- _Problem statement_
Scan the records and identify every line in which the string "jsou" occurs, then return those lines.

(Collected data entries)
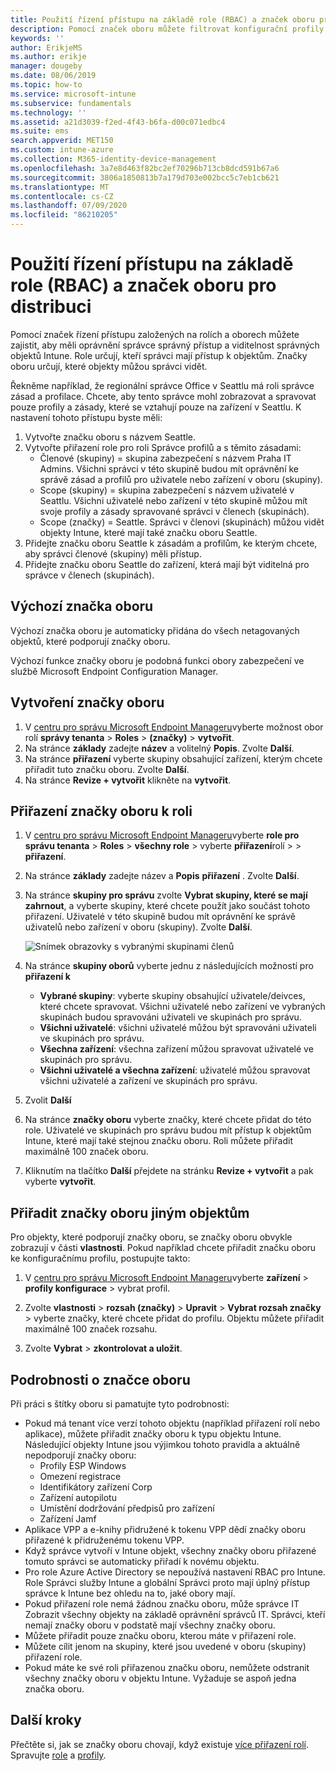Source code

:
 ```yaml
---
title: Použití řízení přístupu na základě role (RBAC) a značek oboru pro distribuci v Intune | Microsoft Docs
description: Pomocí značek oboru můžete filtrovat konfigurační profily pro konkrétní role.
keywords: ''
author: ErikjeMS
ms.author: erikje
manager: dougeby
ms.date: 08/06/2019
ms.topic: how-to
ms.service: microsoft-intune
ms.subservice: fundamentals
ms.technology: ''
ms.assetid: a21d3039-f2ed-4f43-b6fa-d00c071edbc4
ms.suite: ems
search.appverid: MET150
ms.custom: intune-azure
ms.collection: M365-identity-device-management
ms.openlocfilehash: 3a7e8d463f82bc2ef70296b713cb8dcd591b67a6
ms.sourcegitcommit: 3806a1850813b7a179d703e002bcc5c7eb1cb621
ms.translationtype: MT
ms.contentlocale: cs-CZ
ms.lasthandoff: 07/09/2020
ms.locfileid: "86210205"
---
```

# <a name="use-role-based-access-control-rbac-and-scope-tags-for-distributed-it"></a>Použití řízení přístupu na základě role (RBAC) a značek oboru pro distribuci

Pomocí značek řízení přístupu založených na rolích a oborech můžete zajistit, aby měli oprávnění správce správný přístup a viditelnost správných objektů Intune. Role určují, kteří správci mají přístup k objektům. Značky oboru určují, které objekty můžou správci vidět.

Řekněme například, že regionální správce Office v Seattlu má roli správce zásad a profilace. Chcete, aby tento správce mohl zobrazovat a spravovat pouze profily a zásady, které se vztahují pouze na zařízení v Seattlu. K nastavení tohoto přístupu byste měli:

1. Vytvořte značku oboru s názvem Seattle.
2. Vytvořte přiřazení role pro roli Správce profilů a s těmito zásadami: 
    - Členové (skupiny) = skupina zabezpečení s názvem Praha IT Admins. Všichni správci v této skupině budou mít oprávnění ke správě zásad a profilů pro uživatele nebo zařízení v oboru (skupiny).
    - Scope (skupiny) = skupina zabezpečení s názvem uživatelé v Seattlu. Všichni uživatelé nebo zařízení v této skupině můžou mít svoje profily a zásady spravované správci v členech (skupinách). 
    - Scope (značky) = Seattle. Správci v členovi (skupinách) můžou vidět objekty Intune, které mají také značku oboru Seattle.
3. Přidejte značku oboru Seattle k zásadám a profilům, ke kterým chcete, aby správci členové (skupiny) měli přístup.
4. Přidejte značku oboru Seattle do zařízení, která mají být viditelná pro správce v členech (skupinách). 

## <a name="default-scope-tag"></a>Výchozí značka oboru
Výchozí značka oboru je automaticky přidána do všech netagovaných objektů, které podporují značky oboru.

Výchozí funkce značky oboru je podobná funkci obory zabezpečení ve službě Microsoft Endpoint Configuration Manager. 

## <a name="to-create-a-scope-tag"></a>Vytvoření značky oboru

1. V [centru pro správu Microsoft Endpoint Manageru](https://go.microsoft.com/fwlink/?linkid=2109431)vyberte možnost obor rolí **správy tenanta**  >  **Roles**  >  **(značky)**  >  **vytvořit**.
2. Na stránce **základy** zadejte **název** a volitelný **Popis**. Zvolte **Další**.
3. Na stránce **přiřazení** vyberte skupiny obsahující zařízení, kterým chcete přiřadit tuto značku oboru. Zvolte **Další**.
4. Na stránce **Revize + vytvořit** klikněte na **vytvořit**.

## <a name="to-assign-a-scope-tag-to-a-role"></a>Přiřazení značky oboru k roli

1. V [centru pro správu Microsoft Endpoint Manageru](https://go.microsoft.com/fwlink/?linkid=2109431)vyberte **role pro správu tenanta**  >  **Roles**  >  **všechny role** > vyberte **přiřazení**rolí >  >  **přiřazení**.
2. Na stránce **základy** zadejte název a **Popis** **přiřazení** . Zvolte **Další**.
3. Na stránce **skupiny pro správu** zvolte **Vybrat skupiny, které se mají zahrnout**, a vyberte skupiny, které chcete použít jako součást tohoto přiřazení. Uživatelé v této skupině budou mít oprávnění ke správě uživatelů nebo zařízení v oboru (skupiny). Zvolte **Další**.

    ![Snímek obrazovky s vybranými skupinami členů](./media/scope-tags/select-member-groups.png)

4. Na stránce **skupiny oborů** vyberte jednu z následujících možností pro **přiřazení k**
    - **Vybrané skupiny**: vyberte skupiny obsahující uživatele/deivces, které chcete spravovat. Všichni uživatelé nebo zařízení ve vybraných skupinách budou spravováni uživateli ve skupinách pro správu.
    - **Všichni uživatelé**: všichni uživatelé můžou být spravováni uživateli ve skupinách pro správu.
    - **Všechna zařízení**: všechna zařízení můžou spravovat uživatelé ve skupinách pro správu.
    - **Všichni uživatelé a všechna zařízení**: uživatelé můžou spravovat všichni uživatelé a zařízení ve skupinách pro správu.

5. Zvolit **Další**
6. Na stránce **značky oboru** vyberte značky, které chcete přidat do této role. Uživatelé ve skupinách pro správu budou mít přístup k objektům Intune, které mají také stejnou značku oboru. Roli můžete přiřadit maximálně 100 značek oboru.
7. Kliknutím na tlačítko **Další** přejdete na stránku **Revize + vytvořit** a pak vyberte **vytvořit**.

## <a name="assign-scope-tags-to-other-objects"></a>Přiřadit značky oboru jiným objektům

Pro objekty, které podporují značky oboru, se značky oboru obvykle zobrazují v části **vlastnosti**. Pokud například chcete přiřadit značku oboru ke konfiguračnímu profilu, postupujte takto:

1. V [centru pro správu Microsoft Endpoint Manageru](https://go.microsoft.com/fwlink/?linkid=2109431)vyberte **zařízení**  >  **profily konfigurace** > vybrat profil.

2. Zvolte **vlastnosti**  >  **rozsah (značky)**  >  **Upravit**  >  **Vybrat rozsah značky** > vyberte značky, které chcete přidat do profilu. Objektu můžete přiřadit maximálně 100 značek rozsahu.
4. Zvolte **Vybrat**  >  **zkontrolovat a uložit**.

## <a name="scope-tag-details"></a>Podrobnosti o značce oboru
Při práci s štítky oboru si pamatujte tyto podrobnosti: 

- Pokud má tenant více verzí tohoto objektu (například přiřazení rolí nebo aplikace), můžete přiřadit značky oboru k typu objektu Intune.
  Následující objekty Intune jsou výjimkou tohoto pravidla a aktuálně nepodporují značky oboru:
    - Profily ESP Windows
    - Omezení registrace
    - Identifikátory zařízení Corp
    - Zařízení autopilotu
    - Umístění dodržování předpisů pro zařízení
    - Zařízení Jamf
- Aplikace VPP a e-knihy přidružené k tokenu VPP dědí značky oboru přiřazené k přidruženému tokenu VPP.
- Když správce vytvoří v Intune objekt, všechny značky oboru přiřazené tomuto správci se automaticky přiřadí k novému objektu.
- Pro role Azure Active Directory se nepoužívá nastavení RBAC pro Intune. Role Správci služby Intune a globální Správci proto mají úplný přístup správce k Intune bez ohledu na to, jaké obory mají.
- Pokud přiřazení role nemá žádnou značku oboru, může správce IT Zobrazit všechny objekty na základě oprávnění správců IT. Správci, kteří nemají značky oboru v podstatě mají všechny značky oboru.
- Můžete přiřadit pouze značku oboru, kterou máte v přiřazení role.
- Můžete cílit jenom na skupiny, které jsou uvedené v oboru (skupiny) přiřazení role.
- Pokud máte ke své roli přiřazenou značku oboru, nemůžete odstranit všechny značky oboru v objektu Intune. Vyžaduje se aspoň jedna značka oboru.

## <a name="next-steps"></a>Další kroky

Přečtěte si, jak se značky oboru chovají, když existuje [více přiřazení rolí](role-based-access-control.md#multiple-role-assignments).
Spravujte [role](role-based-access-control.md) a [profily](../configuration/device-profile-assign.md).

- _Answer for the task_
  Následující objekty Intune jsou výjimkou tohoto pravidla a aktuálně nepodporují značky oboru:
- Můžete cílit jenom na skupiny, které jsou uvedené v oboru (skupiny) přiřazení role.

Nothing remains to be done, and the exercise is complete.